I was meaning to take a crack at McMahon's provocative query
(Feb 6) about the best way to raise bilingual children, and
before I got around to cleaning out my email account so I
could do so, Edgar Monterroso's plaintive posting appeared
(2/29).  Maybe I can respond to both at once, NOT to suggest
that I have any more definitive answers for them than anyone
else has.
 
Generally, when I tell people I'm a psycholinguist, I get a
polite, but vacant "oh" in response; when I say I study
bilingual babies, EVERYONE has a theory to regale me with.

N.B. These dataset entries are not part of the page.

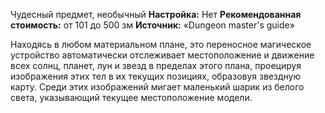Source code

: Чудесный предмет, необычный
**Настройка:** Нет
**Рекомендованная стоимость:** от 101 до 500 зм
**Источник:** «Dungeon master's guide»

Находясь в любом материальном плане, это переносное магическое устройство автоматически отслеживает местоположение и движение всех солнц, планет, лун и звезд в пределах этого плана, проецируя изображения этих тел в их текущих позициях, образовуя звездную карту. Среди этих изображений мигает маленький шарик из белого света, указывающий текущее местоположение модели. 
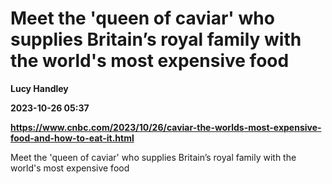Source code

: # Meet the 'queen of caviar' who supplies Britain’s royal family with the world's most expensive food
**Lucy Handley**

**2023-10-26 05:37**

**https://www.cnbc.com/2023/10/26/caviar-the-worlds-most-expensive-food-and-how-to-eat-it.html**

Meet the 'queen of caviar' who supplies Britain’s royal family with the world's most expensive food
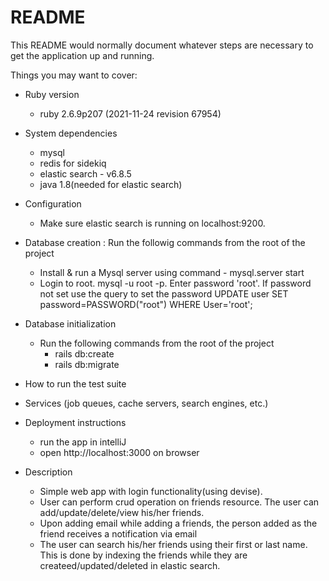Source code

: # README

This README would normally document whatever steps are necessary to get the
application up and running.

Things you may want to cover:

* Ruby version
   - ruby 2.6.9p207 (2021-11-24 revision 67954)
* System dependencies
   - mysql
   - redis for sidekiq
   - elastic search - v6.8.5
   - java 1.8(needed for elastic search)
   
* Configuration
   - Make sure elastic search is running on localhost:9200.
  
* Database creation : Run the followig commands from the root of the project
   - Install & run a Mysql server using command - mysql.server start
   - Login to root. mysql -u root -p. Enter password 'root'. If password not set use the query to set the password
     UPDATE user SET password=PASSWORD("root") WHERE User='root';

* Database initialization
  - Run the following commands from the root of the project
    - rails db:create
    - rails db:migrate

* How to run the test suite

* Services (job queues, cache servers, search engines, etc.)

* Deployment instructions
   - run the app in intelliJ 
   - open http://localhost:3000 on browser
  
* Description
   - Simple web app with login functionality(using devise).
   - User can perform crud operation on friends resource. The user can add/update/delete/view his/her friends.
   - Upon adding email while adding a friends, the person added as the friend receives a notification via email
   - The user can search his/her friends using their first or last name. This is done by indexing the friends while they are createed/updated/deleted in elastic search.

With so much advice and non-advice going around, it does
seem hard for a parent to figure out what to do.  I don't
know what *I'D* do if I were a parent of young children
again.  (I still don't believe that I raised two monolingual
children in a bilingual city, but I did, despite thinking
even then that I should try to help them be bilingual.  But
I didn't, or I didn't do enough, at least for one of them.)
 
My impression as a researcher and as a parent and as a
friend and teacher of bilinguals is that it's not as easy as
we think to become bilingual, but it's definitely worth
whatever extra effort it costs.  Tons of people, most who
learn the languages as children, manage to do it (just as
the overwhelming majority do NOT manage to do it from high
school classes).  The questions are how? and how well?
 
McMahon and Monterroso raise a number of interesting
questions for which I have nothing to add from first hand.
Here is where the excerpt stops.